Morris水迷宮試驗是檢測大鼠學習和記憶能力的首選試驗[15]。本研究結果顯示,術后4周模型組、西藥組和溫肺降濁方各劑量組大鼠逃避潛伏期較假手術組明顯延長,穿越平臺次數明顯減少,說明VaD大鼠學習和記憶能力明顯下降,造模成功。應用溫肺降濁方干預后,術后8周水迷宮結果顯示,溫肺降濁方中劑量組和溫肺降濁方高劑量組大鼠逃避潛伏期較模型組明顯縮短,穿越平臺次數明顯增加,且溫肺降濁方高劑量組療效與尼莫地平組相當,說明溫肺降濁方可改善VaD大鼠的學習和記憶能力。

海馬CA1區與學習和記憶能力密切相關[16]。本研究結果顯示,與假手術組比較模型組大鼠海馬CA1區病理損傷嚴重,神經元細胞明顯減少,且排列疏松紊亂。應用溫肺降濁方干預后,溫肺降濁方各劑量組大鼠海馬CA1區病理損傷較模型組不同程度減輕,神經元細胞明顯增加,且排列緊密有序,說明海馬CA1區病理損傷與VaD大鼠學習和記憶能力下降有關,且溫肺降濁方可減輕VaD大鼠海馬CA1區病理損傷。
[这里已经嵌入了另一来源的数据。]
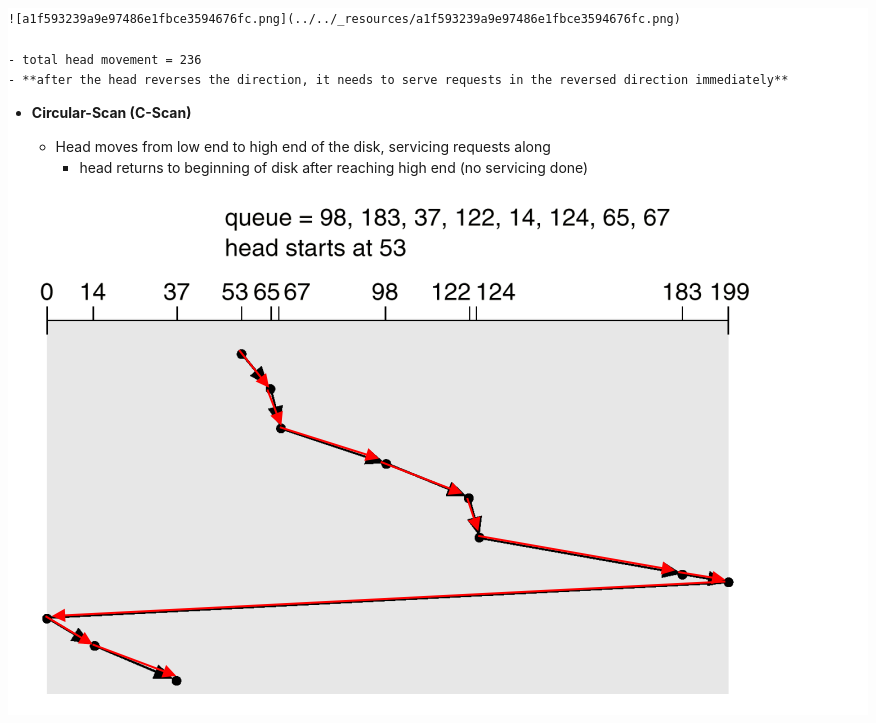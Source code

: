    ![a1f593239a9e97486e1fbce3594676fc.png](../../_resources/a1f593239a9e97486e1fbce3594676fc.png)
    
    - total head movement = 236
    - **after the head reverses the direction, it needs to serve requests in the reversed direction immediately**
- **Circular-Scan (C-Scan)**
    
    - Head moves from low end to high end of the disk, servicing requests along
        - head returns to beginning of disk after reaching high end (no servicing done)
    
    ![2706d55e9bb62b8ab3a35e806739abf0.png](../../_resources/2706d55e9bb62b8ab3a35e806739abf0.png)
有研究表明,ERS與VaD中的學習及記憶缺陷程度相關[17]。ERS通過激活未折疊蛋白反應(Unfolded protein response,UPR)來維持內質網內的細胞內穩態[18]。IRE1α是激活ERS的關鍵因子。當UPR發生時,蛋白激酶R樣內質網激酶、IRE1α和激活轉錄因子6(Activating transcription factor 6,ATF6)三條ERS途徑被激活以維持細胞內穩態[19-21]。當UPR超過內質網的負荷時,會激活XBP1s,并被轉移到細胞核以外進而激活CHOP蛋白,導致神經元凋亡[22]。SIRT1是一種煙酰胺腺嘌呤二核苷酸依賴性脫乙酰酶,被認為參與細胞衰老和老化的調節,在神經變性疾病中起關鍵作用[23]。SIRT1可調節樹突和軸突生長,在神經系統的發育中發揮重要作用,并對記憶和突觸可塑性具有調節作用[24]。有研究發現,提高大鼠體內SIRT1表達可以改善其認知及學習水平,減少神經元損失,抑制炎癥,并且抑制VaD大鼠海馬中細胞凋亡和氧化應激。此外,多項報道已經證實,SIRT1的激活可以減輕由ERS引起的細胞損傷,并且下調ERS通路表達水平[17-19]。還有研究證實,SIRT1可以使真核生物起始因子2a脫乙?；?以減少神經細胞由ERS引起的損傷[25]。本研究顯示,在VaD模型組大鼠中SIRT1 mRNA和蛋白表達水平明顯下降,IRE1α、XBP1S、CHOP mRNA和XBP1S、CHOP蛋白以及p-IRE1α/IRE1α水平明顯升高,說明VaD發生時ERS被顯著激活。溫肺降濁方通過激活SIRT1,下調IRE1α/XBP1s/CHOP通路,從而抑制ERS。